To mark International Women’s Day, which was on Monday (8 March), Aviation Business News has created a week-long web series in which we meet some of the women making their mark on an industry typically seen as dominated by men. Today, we look at three women who have made a difference at aircraft manufacturer ATR: Tiziana Masullo, Sadika Moussaoui and Zuzana Hrnkova.
Sometimes it is obvious when a company champions a woman in a role, and knows the difference they can make. ATR, the joint venture between Airbus and Leonardo, is one such company.
Tiziana Masullo (pictured below), president and managing director of subsidiary ATR Americas, is proof that working your way up in the industry can get you to the top. “I’m still not used to it,” she confesses. “To me, it’s still such a big job.”
Leaving her high school in Naples with her diploma and exceptional language skills, Masullo began as an executive assistant for a member of Leonardo’s leadership team. After three years, her boss there recognised her talent and urged her to go and work at ATR. There, she held several positions over the years, eventually working her way up into more technical positions where she says she “learned a lot”, becoming ever more enamoured with the industry.

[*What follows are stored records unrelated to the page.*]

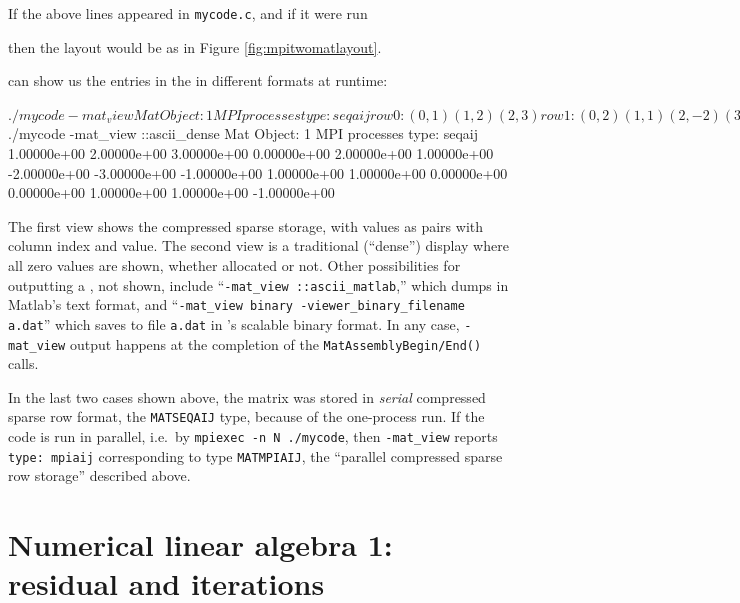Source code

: \begin{marginfigure}

\caption{A parallel \pMat layout on two processes.  Blank entries are not allocated.}
\label{fig:mpitwomatlayout}
\end{marginfigure}

If the above lines appeared in \texttt{mycode.c}, and if it were run
then the layout would be as in Figure \ref{fig:mpitwomatlayout}.

\PETSc can show us the entries in the \pMat in different formats at runtime:
\begin{cline}
$ ./mycode -mat_view
Mat Object: 1 MPI processes
  type: seqaij
row 0: (0, 1)  (1, 2)  (2, 3)
row 1: (0, 2)  (1, 1)  (2, -2)  (3, -3)
row 2: (0, -1)  (1, 1)  (2, 1)  (3, 0)
row 3: (1, 1)  (2, 1)  (3, -1)
$ ./mycode -mat_view ::ascii_dense
Mat Object: 1 MPI processes
  type: seqaij
 1.00000e+00  2.00000e+00  3.00000e+00  0.00000e+00
 2.00000e+00  1.00000e+00  -2.00000e+00  -3.00000e+00
 -1.00000e+00  1.00000e+00  1.00000e+00  0.00000e+00
 0.00000e+00  1.00000e+00  1.00000e+00  -1.00000e+00
\end{cline}
The first view shows the compressed sparse storage, with values as pairs with column index and value.  The second view is a traditional (``dense'') display where all zero values are shown, whether allocated or not.  Other possibilities for outputting a \pMat, not shown, include ``\texttt{-mat\_view ::ascii\_matlab},'' which dumps in Matlab's text format, and ``\texttt{-mat\_view binary -viewer\_binary\_filename a.dat}'' which saves to file \texttt{a.dat} in \PETSc's scalable binary format.  In any case, \texttt{-mat\_view} output happens at the completion of the \texttt{MatAssemblyBegin/End()} calls.

In the last two cases shown above, the matrix was stored in \emph{serial} compressed sparse row format, the \texttt{MATSEQAIJ} type, because of the one-process run.  If the code is run in parallel, i.e.~by \texttt{mpiexec -n N ./mycode}, then \texttt{-mat\_view}  reports \texttt{type:~mpiaij} corresponding to \pMat type \texttt{MATMPIAIJ}, the ``parallel compressed sparse row storage'' described above.


\section{Numerical linear algebra 1: residual and iterations}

“When I say I got addicted to aviation, that can sound a bit much but that’s what happens when you work in aviation. Once you start, it is difficult to go away,” says Masullo.

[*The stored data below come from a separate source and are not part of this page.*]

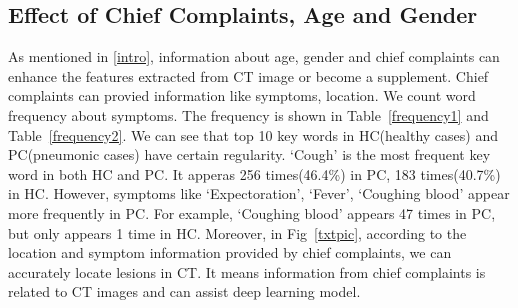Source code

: \documentclass[journal]{IEEEtran}
\begin{document}
\subsection{Effect of Chief Complaints, Age and Gender}
\label{complaintsagegender}
As mentioned in \ref{intro}, information about age, gender and chief complaints can enhance the features extracted from CT image or become a supplement. Chief complaints can provied information like symptoms, location.
We count word frequency about symptoms. The frequency is shown in Table~\ref{frequency1} and Table~\ref{frequency2}. We can see that top 10 key words in HC(healthy cases) and PC(pneumonic cases) have certain regularity. `Cough' is the most frequent key word in both HC and PC. It apperas 256 times(46.4\%) in PC, 183 times(40.7\%) in HC. However, symptoms like `Expectoration', `Fever', `Coughing blood' appear more frequently in PC. For example, `Coughing blood' appears 47 times in PC, but only appears 1 time in HC. 
Moreover, in Fig~\ref{txtpic}, according to the location and symptom information provided by chief complaints, we can accurately locate lesions in CT. It means information from chief complaints is related to CT images and can assist deep learning model.
\end{document}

Six years ago, an opportunity arose in Miami to become vice-president of services sales and contract at ATR, which she took. Masullo held that position until she was promoted to her current role in December 2020. Overseeing a staff of 32 people, the subsidiary covers everything from technical support and safety, training and flight ops, services sales and contracts, customer material support, GMA & repairs, CSDs and FSR to finance and human resources.
“When I tell my friends, I still can’t believe it. I’ve been in this space less than two months and still say ‘wow, this happened to me’. I’m here in aviation with just a high school diploma. I started as a secretary.”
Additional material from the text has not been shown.